• DIRECTIONS
Reduce the material below to its lines containing "which".

● ● ● ●

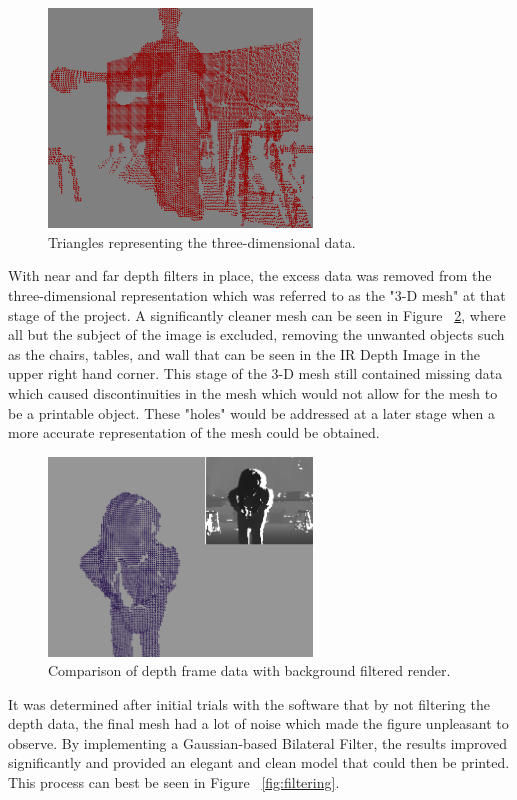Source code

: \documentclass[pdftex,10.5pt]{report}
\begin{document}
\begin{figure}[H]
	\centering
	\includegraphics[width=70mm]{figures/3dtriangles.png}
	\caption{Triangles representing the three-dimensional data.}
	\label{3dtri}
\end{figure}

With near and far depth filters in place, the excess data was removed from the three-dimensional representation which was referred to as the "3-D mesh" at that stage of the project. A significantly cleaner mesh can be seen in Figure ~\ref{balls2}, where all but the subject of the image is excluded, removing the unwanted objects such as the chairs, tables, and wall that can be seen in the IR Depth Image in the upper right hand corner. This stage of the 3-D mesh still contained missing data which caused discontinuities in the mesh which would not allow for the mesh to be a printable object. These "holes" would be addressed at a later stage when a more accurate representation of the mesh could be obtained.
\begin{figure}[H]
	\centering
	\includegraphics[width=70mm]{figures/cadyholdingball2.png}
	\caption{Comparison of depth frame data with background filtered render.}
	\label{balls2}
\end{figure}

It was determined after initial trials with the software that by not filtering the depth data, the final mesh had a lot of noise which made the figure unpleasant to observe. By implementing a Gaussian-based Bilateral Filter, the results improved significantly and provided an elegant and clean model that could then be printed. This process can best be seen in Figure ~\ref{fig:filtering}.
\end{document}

● ● ● ●

• WRITTEN SOLUTION
With near and far depth filters in place, the excess data was removed from the three-dimensional representation which was referred to as the "3-D mesh" at that stage of the project. A significantly cleaner mesh can be seen in Figure ~\ref{balls2}, where all but the subject of the image is excluded, removing the unwanted objects such as the chairs, tables, and wall that can be seen in the IR Depth Image in the upper right hand corner. This stage of the 3-D mesh still contained missing data which caused discontinuities in the mesh which would not allow for the mesh to be a printable object. These "holes" would be addressed at a later stage when a more accurate representation of the mesh could be obtained.
It was determined after initial trials with the software that by not filtering the depth data, the final mesh had a lot of noise which made the figure unpleasant to observe. By implementing a Gaussian-based Bilateral Filter, the results improved significantly and provided an elegant and clean model that could then be printed. This process can best be seen in Figure ~\ref{fig:filtering}.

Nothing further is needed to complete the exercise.